WORK REQUIRED: An exact restatement of every record is required.

(Stored data entries)
-.-.-

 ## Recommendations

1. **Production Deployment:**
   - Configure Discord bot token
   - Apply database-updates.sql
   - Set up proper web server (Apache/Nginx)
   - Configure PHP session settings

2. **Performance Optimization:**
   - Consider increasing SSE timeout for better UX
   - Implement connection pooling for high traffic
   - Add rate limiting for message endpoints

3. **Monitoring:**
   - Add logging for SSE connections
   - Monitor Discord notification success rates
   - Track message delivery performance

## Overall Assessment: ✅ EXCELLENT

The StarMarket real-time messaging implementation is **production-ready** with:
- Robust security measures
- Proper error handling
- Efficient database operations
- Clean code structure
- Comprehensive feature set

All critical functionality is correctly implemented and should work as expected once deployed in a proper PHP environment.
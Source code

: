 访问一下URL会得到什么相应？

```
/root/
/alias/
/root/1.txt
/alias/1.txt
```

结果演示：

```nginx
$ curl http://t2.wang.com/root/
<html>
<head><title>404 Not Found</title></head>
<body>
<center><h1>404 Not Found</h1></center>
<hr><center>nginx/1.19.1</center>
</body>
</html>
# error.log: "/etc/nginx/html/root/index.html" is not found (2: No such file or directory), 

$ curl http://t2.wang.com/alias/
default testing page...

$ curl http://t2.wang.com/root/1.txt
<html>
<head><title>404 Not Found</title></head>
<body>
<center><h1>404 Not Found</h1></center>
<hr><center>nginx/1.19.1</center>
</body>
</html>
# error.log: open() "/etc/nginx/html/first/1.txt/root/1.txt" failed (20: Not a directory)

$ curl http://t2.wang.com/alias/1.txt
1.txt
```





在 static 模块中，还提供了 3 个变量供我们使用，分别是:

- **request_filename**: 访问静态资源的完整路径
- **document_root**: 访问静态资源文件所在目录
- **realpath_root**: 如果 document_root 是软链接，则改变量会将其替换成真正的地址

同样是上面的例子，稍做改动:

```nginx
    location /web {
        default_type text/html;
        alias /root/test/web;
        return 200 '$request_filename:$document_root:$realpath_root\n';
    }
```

-.-.-

WRITTEN ANSWER:
 ## Recommendations

1. **Production Deployment:**
   - Configure Discord bot token
   - Apply database-updates.sql
   - Set up proper web server (Apache/Nginx)
   - Configure PHP session settings

2. **Performance Optimization:**
   - Consider increasing SSE timeout for better UX
   - Implement connection pooling for high traffic
   - Add rate limiting for message endpoints

3. **Monitoring:**
   - Add logging for SSE connections
   - Monitor Discord notification success rates
   - Track message delivery performance

## Overall Assessment: ✅ EXCELLENT

The StarMarket real-time messaging implementation is **production-ready** with:
- Robust security measures
- Proper error handling
- Efficient database operations
- Clean code structure
- Comprehensive feature set

All critical functionality is correctly implemented and should work as expected once deployed in a proper PHP environment.
Source code

: 访问一下URL会得到什么相应？

```
/root/
/alias/
/root/1.txt
/alias/1.txt
```

结果演示：

```nginx
$ curl http://t2.wang.com/root/
<html>
<head><title>404 Not Found</title></head>
<body>
<center><h1>404 Not Found</h1></center>
<hr><center>nginx/1.19.1</center>
</body>
</html>
# error.log: "/etc/nginx/html/root/index.html" is not found (2: No such file or directory), 

$ curl http://t2.wang.com/alias/
default testing page...

$ curl http://t2.wang.com/root/1.txt
<html>
<head><title>404 Not Found</title></head>
<body>
<center><h1>404 Not Found</h1></center>
<hr><center>nginx/1.19.1</center>
</body>
</html>
# error.log: open() "/etc/nginx/html/first/1.txt/root/1.txt" failed (20: Not a directory)

$ curl http://t2.wang.com/alias/1.txt
1.txt
```





在 static 模块中，还提供了 3 个变量供我们使用，分别是:

- **request_filename**: 访问静态资源的完整路径
- **document_root**: 访问静态资源文件所在目录
- **realpath_root**: 如果 document_root 是软链接，则改变量会将其替换成真正的地址

同样是上面的例子，稍做改动:

```nginx
    location /web {
        default_type text/html;
        alias /root/test/web;
        return 200 '$request_filename:$document_root:$realpath_root\n';
    }
```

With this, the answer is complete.